Um mix de situações que, em 2021, fez o preço da gasolina subir 46%, o do diesel custar mais 47% e encareceu o etanol em 59%, conforme dados da Agência Nacional do Petróleo (ANP), ganha força, em 2022, com a campanha eleitoral no Brasil. E a perspectiva de instabilidade na economia, típica das épocas de disputas nas urnas, é ameaça para agravar o que o cidadão percebe todos os dias, nas bombas de combustível, como resultado da alta internacional do petróleo, da desvalorização do real e da inflação que, no ano passado, chegou aos dois dígitos, 10%, quase o dobro da meta do Banco Central.

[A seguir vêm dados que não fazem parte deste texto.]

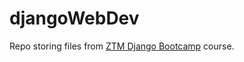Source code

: # djangoWebDev
Repo storing files from [ZTM Django Bootcamp](https://academy.zerotomastery.io/courses/enrolled/1934518) course.
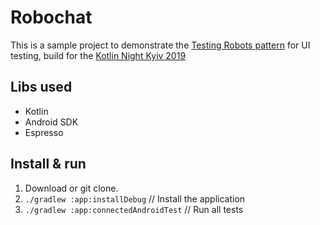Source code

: # Robochat

This is a sample project to demonstrate the [Testing Robots pattern](https://bit.ly/testing_robots) for UI testing,
build for the [Kotlin Night Kyiv 2019](https://knightkyiv.com/)

## Libs used
- Kotlin
- Android SDK
- Espresso

## Install & run

1. Download or git clone.
2. `./gradlew :app:installDebug` // Install the application
3. `./gradlew :app:connectedAndroidTest` // Run all tests

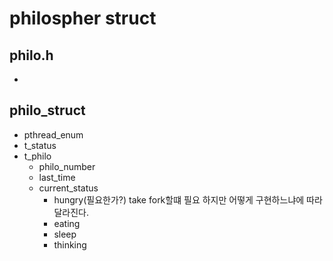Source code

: # philospher struct

## philo.h
-

## philo_struct
- pthread_enum
- t_status
- t_philo
	- philo_number
	- last_time
	- current_status
		- hungry(필요한가?)
			take fork할떄 필요
			하지만 어떻게 구현하느냐에 따라 달라진다.
		- eating
		- sleep
		- thinking
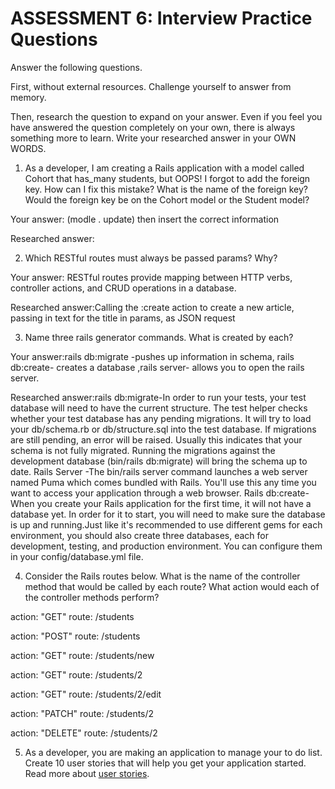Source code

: # ASSESSMENT 6: Interview Practice Questions

Answer the following questions.

First, without external resources. Challenge yourself to answer from memory.

Then, research the question to expand on your answer. Even if you feel you have answered the question completely on your own, there is always something more to learn. Write your researched answer in your OWN WORDS.

1. As a developer, I am creating a Rails application with a model called Cohort that has_many students, but OOPS! I forgot to add the foreign key. How can I fix this mistake? What is the name of the foreign key? Would the foreign key be on the Cohort model or the Student model?

Your answer: (modle . update) then insert the correct information

Researched answer:

2. Which RESTful routes must always be passed params? Why?

Your answer: RESTful routes provide mapping between HTTP verbs, controller actions, and CRUD operations in a database.

Researched answer:Calling the :create action to create a new article, passing in text for the title in params, as JSON request

3. Name three rails generator commands. What is created by each?

Your answer:rails db:migrate -pushes up information in schema, rails db:create- creates a database ,rails server- allows you to open the rails server.

Researched answer:rails db:migrate-In order to run your tests, your test database will need to have the current structure. The test helper checks whether your test database has any pending migrations. It will try to load your db/schema.rb or db/structure.sql into the test database. If migrations are still pending, an error will be raised. Usually this indicates that your schema is not fully migrated. Running the migrations against the development database (bin/rails db:migrate) will bring the schema up to date. Rails Server -The bin/rails server command launches a web server named Puma which comes bundled with Rails. You'll use this any time you want to access your application through a web browser. Rails db:create- When you create your Rails application for the first time, it will not have a database yet. In order for it to start, you will need to make sure the database is up and running.Just like it's recommended to use different gems for each environment, you should also create three databases, each for development, testing, and production environment. You can configure them in your config/database.yml file.

4. Consider the Rails routes below. What is the name of the controller method that would be called by each route? What action would each of the controller methods perform?

action: "GET" route: /students

action: "POST" route: /students

action: "GET" route: /students/new

action: "GET" route: /students/2

action: "GET" route: /students/2/edit

action: "PATCH" route: /students/2

action: "DELETE" route: /students/2

5. As a developer, you are making an application to manage your to do list. Create 10 user stories that will help you get your application started. Read more about [user stories](https://www.atlassian.com/agile/project-management/user-stories).
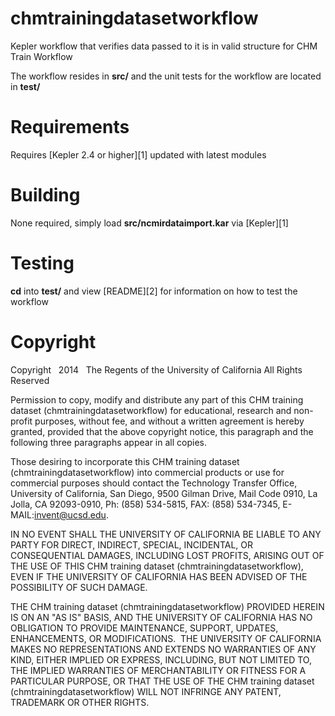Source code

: chmtrainingdatasetworkflow
==========================

Kepler workflow that verifies data passed to it is in valid structure for CHM Train Workflow

The workflow resides in **src/** and the unit tests for the workflow
are located in **test/**

Requirements
============

Requires [Kepler 2.4 or higher][1] updated with latest modules

Building
========

None required, simply load **src/ncmirdataimport.kar** via [Kepler][1]

Testing
=======

**cd** into **test/** and view [README][2] for information
on how to test the workflow

Copyright
=========
Copyright   2014   The Regents of the University of California
All Rights Reserved


Permission to copy, modify and distribute any part of this CHM training dataset (chmtrainingdatasetworkflow) for educational, research and non-profit purposes, without fee, and without a written agreement is hereby granted, provided that the above copyright notice, this paragraph and the following three paragraphs appear in all copies.

Those desiring to incorporate this CHM training dataset (chmtrainingdatasetworkflow) into commercial products or use for commercial purposes should contact the Technology Transfer Office, University of California, San Diego, 9500 Gilman Drive, Mail Code 0910, La Jolla, CA 92093-0910, Ph: (858) 534-5815, FAX: (858) 534-7345, E-MAIL:invent@ucsd.edu.

IN NO EVENT SHALL THE UNIVERSITY OF CALIFORNIA BE LIABLE TO ANY PARTY FOR DIRECT, INDIRECT, SPECIAL, INCIDENTAL, OR CONSEQUENTIAL DAMAGES, INCLUDING LOST PROFITS, ARISING OUT OF THE USE OF THIS CHM training dataset (chmtrainingdatasetworkflow), EVEN IF THE UNIVERSITY OF CALIFORNIA HAS BEEN ADVISED OF THE POSSIBILITY OF SUCH DAMAGE.

THE CHM training dataset (chmtrainingdatasetworkflow) PROVIDED HEREIN IS ON AN "AS IS" BASIS, AND THE UNIVERSITY OF CALIFORNIA HAS NO OBLIGATION TO PROVIDE MAINTENANCE, SUPPORT, UPDATES, ENHANCEMENTS, OR MODIFICATIONS.  THE UNIVERSITY OF CALIFORNIA MAKES NO REPRESENTATIONS AND EXTENDS NO WARRANTIES OF ANY KIND, EITHER IMPLIED OR EXPRESS, INCLUDING, BUT NOT LIMITED TO, THE IMPLIED WARRANTIES OF MERCHANTABILITY OR FITNESS FOR A PARTICULAR PURPOSE, OR THAT THE USE OF THE CHM training dataset (chmtrainingdatasetworkflow) WILL NOT INFRINGE ANY PATENT, TRADEMARK OR OTHER RIGHTS.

A complexidade do cenário, com a vida e a locomoção mais caras a cada dia, justifica discussão a respeito da incidência do Imposto sobre Circulação de Mercadorias e Serviços (ICMS) nos combustíveis. O governo federal prepara – o presidente Jair Bolsonaro anunciou no fim de janeiro – proposta de emenda constitucional (PEC) que se juntará a outras duas proposições em tramitação no Senado. A primeira, a PEC 35/2021, limita alíquota do ICMS sobre combustíveis a 10%. A outra, o Projeto de Lei (PL) 1.472/2021, cria o programa de estabilização do preço do petróleo e derivados no Brasil e o Fundo de Equalização dos Combustíveis.
O presidente do Senado, Rodrigo Pacheco, no início da segunda quinzena de janeiro, comunicou a intenção de discutir com o colégio de líderes a solução para a disparada no preço dos combustíveis. E, no Supremo Tribunal Federal (STF), tramita desde setembro de 2021, a ação direta de inconstitucionalidade por omissão (ADO) 68/2021. Nesse processo, a Advocacia-Geral da União (AGU), portanto o governo federal, cobra do Congresso Nacional lei complementar para regular a alíquota única do ICMS para a gasolina, o diesel, o etanol, o gás de cozinha e os derivados de petróleo.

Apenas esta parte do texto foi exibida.